Criticism, Politics Buffet Boston Superintendent
The superintendent of Boston's public schools has become the focus of harsh criticism and intense speculation over how long she will remain at the helm of the 64,000-student district.
Lois Harrison-Jones has fallen out of favor with Mayor Thomas Menino and some members of the school committee, The Boston Globe reported last month.
The newspaper also called for new leadership for the system in a lengthy editorial headlined "A Failing Grade for Harrison-Jones." The newspaper faulted the superintendent for "moving at a snail's pace" on school reform and argued that she suffers from a lack of vision and poor management skills.
Supporters have rallied behind the superintendent, who is the first black woman to head the school system. She was hailed by African-American leaders during last month's celebrations of Martin Luther King Jr.'s birthday.
The superintendent's four-year contract expires at the end of June, though it contains an option for a fifth year if she receives a satisfactory evaluation from the school committee this spring.
In an interview last week, Ms. Harrison-Jones said she intends to stay until her contract expires. She said she will decide along with the school committee whether to stay an extra year.
"If the Mayor would like to have someone of his own choosing, that's his prerogative," she said.
The furor over her job, she added, is "very annoying, because it does the very thing I have vowed I wouldn't do, and that is allow myself to be pulled away from my focus and vision to work in the best interest of children."
Changes in the governance of the Boston schools have made the superintendent's tenure politically rocky.
Ms. Harrison-Jones was hired in the summer of 1991 by an elected, 13-member school committee. Four months later, the committee was abolished in favor of a seven-member panel appointed by the mayor.
The goal was to make the mayor accountable for the school system, which receives the bulk of its funding from the city. Then-Mayor Raymond L. Flynn clashed with Ms. Harrison-Jones and installed a top aide at the school department--a move seen as undermining her authority.
Mr. Menino, who was elected in 1993, made the superintendent a member of his cabinet and has pledged to improve education. The expiration of her contract would provide the first opportunity for the appointed school committee to hire its own superintendent, bringing about the governance alignment envisioned when the elected committee was abolished.
A spokeswoman for the Mayor's office said last week that the school committee, not Mr. Menino, will decide whether to retain Ms. Harrison-Jones.
William Spring, a member of the committee, refused to comment on the superintendent's performance, noting that the committee has begun its evaluation. "All the members of the school committee believe that we have made some quite-significant progress working together," he said.
Among her achievements, Ms. Harrison-Jones cites balancing the system's budget and funneling more resources into classrooms.
In her second year, she said, she increased instructional spending by 38 percent. She also has cut 131 positions from the central bureaucracy and overhauled special- and bilingual-education programs.
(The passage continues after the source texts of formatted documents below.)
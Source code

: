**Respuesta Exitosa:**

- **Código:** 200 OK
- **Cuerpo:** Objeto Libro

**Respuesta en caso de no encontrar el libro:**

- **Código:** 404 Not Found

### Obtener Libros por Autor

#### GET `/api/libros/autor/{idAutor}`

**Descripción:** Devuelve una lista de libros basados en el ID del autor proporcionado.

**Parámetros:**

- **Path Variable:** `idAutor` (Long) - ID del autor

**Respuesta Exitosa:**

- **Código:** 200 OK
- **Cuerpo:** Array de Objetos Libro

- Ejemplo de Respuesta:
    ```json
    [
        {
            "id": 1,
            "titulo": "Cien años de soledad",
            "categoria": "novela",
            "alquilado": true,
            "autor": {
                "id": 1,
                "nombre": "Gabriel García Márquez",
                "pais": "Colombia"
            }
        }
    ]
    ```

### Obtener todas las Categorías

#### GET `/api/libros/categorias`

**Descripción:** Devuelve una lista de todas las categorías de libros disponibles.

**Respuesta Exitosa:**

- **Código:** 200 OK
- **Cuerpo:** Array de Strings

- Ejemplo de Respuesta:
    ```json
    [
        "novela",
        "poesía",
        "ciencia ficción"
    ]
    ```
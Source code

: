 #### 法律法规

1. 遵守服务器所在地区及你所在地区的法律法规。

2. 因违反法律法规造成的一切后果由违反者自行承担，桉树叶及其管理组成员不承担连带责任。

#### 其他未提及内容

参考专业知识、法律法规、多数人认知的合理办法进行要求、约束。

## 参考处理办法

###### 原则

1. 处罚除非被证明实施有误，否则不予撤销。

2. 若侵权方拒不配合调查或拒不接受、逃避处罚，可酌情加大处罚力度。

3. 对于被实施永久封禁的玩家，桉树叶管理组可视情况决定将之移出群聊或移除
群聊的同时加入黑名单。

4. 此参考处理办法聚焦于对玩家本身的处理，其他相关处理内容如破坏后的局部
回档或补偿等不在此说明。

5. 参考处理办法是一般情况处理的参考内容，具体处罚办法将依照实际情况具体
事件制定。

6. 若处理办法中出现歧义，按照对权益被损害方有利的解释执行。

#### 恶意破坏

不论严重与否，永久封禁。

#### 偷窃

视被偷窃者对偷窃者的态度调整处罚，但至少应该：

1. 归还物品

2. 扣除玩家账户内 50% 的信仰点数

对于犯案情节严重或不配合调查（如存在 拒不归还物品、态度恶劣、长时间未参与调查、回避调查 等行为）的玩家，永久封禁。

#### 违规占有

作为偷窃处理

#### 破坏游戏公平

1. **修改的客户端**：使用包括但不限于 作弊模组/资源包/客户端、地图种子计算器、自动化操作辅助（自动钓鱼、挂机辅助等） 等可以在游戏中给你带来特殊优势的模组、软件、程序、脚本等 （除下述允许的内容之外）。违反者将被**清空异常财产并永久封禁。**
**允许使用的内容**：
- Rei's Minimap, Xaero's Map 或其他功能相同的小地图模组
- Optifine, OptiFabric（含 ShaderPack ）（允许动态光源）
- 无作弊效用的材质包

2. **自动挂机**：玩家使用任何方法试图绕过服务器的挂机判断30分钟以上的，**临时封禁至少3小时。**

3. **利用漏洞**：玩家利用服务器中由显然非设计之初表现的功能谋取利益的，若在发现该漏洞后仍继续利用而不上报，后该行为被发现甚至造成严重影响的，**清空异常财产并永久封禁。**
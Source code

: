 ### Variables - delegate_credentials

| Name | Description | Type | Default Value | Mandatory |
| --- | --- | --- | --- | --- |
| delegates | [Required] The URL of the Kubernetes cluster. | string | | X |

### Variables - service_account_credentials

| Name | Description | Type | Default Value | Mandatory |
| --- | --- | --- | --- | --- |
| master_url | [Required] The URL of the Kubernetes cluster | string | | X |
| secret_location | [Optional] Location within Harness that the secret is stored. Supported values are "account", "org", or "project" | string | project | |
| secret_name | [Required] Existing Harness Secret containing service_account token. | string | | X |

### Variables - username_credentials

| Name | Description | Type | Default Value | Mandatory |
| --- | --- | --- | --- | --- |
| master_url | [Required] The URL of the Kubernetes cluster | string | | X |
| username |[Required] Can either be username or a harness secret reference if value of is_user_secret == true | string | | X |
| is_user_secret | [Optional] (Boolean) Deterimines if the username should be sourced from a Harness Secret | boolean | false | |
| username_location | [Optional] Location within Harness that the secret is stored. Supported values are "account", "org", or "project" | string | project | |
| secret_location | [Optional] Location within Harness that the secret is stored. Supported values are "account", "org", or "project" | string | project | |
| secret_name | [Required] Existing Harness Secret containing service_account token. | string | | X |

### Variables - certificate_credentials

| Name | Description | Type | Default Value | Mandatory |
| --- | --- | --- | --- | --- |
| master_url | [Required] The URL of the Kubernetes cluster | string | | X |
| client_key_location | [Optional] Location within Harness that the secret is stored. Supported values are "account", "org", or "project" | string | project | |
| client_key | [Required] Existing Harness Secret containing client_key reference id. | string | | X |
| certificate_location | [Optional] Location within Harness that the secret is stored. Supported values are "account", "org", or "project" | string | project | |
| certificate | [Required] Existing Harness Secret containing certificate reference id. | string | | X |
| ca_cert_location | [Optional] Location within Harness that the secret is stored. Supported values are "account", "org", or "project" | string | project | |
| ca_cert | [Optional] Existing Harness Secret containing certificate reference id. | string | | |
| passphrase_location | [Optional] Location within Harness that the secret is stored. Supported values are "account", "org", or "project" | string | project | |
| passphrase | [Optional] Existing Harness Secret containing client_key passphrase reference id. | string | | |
On her watch, the dropout rate has fallen and attendance has increased.
In partnership with the Boston Teachers Union, Ms. Harrison-Jones has overseen the expansion of school-based management from 31 schools to 117. She also helped negotiate a teaching contract last year that includes six "pilot schools," designed to operate with greater freedom from district and union regulations. They are scheduled to open next fall. (See Education Week, Nov. 9, 1994.)
Loretta Roach, the executive director of the Citywide Education Coalition, a citizens advocacy group, said she worries that if the superintendent leaves, some of those efforts could stall.
"My question is, if she doesn't stay around to move what she's put in place, then who's going to move it?" Ms. Roach said.
Ms. Harrison-Jones said critics who fault her for being slow to put new programs into place do not appreciate the planning that goes into them. Governance changes also have caused turmoil, the superintendent said, noting that she has worked with 26 school committee members, two Mayors, and two different city councils.
"What most people don't seem to understand is what it takes to make change in a long-neglected school district such as Boston," Ms. Harrison-Jones said. "I have never seen a district that had fallen into such disrepair."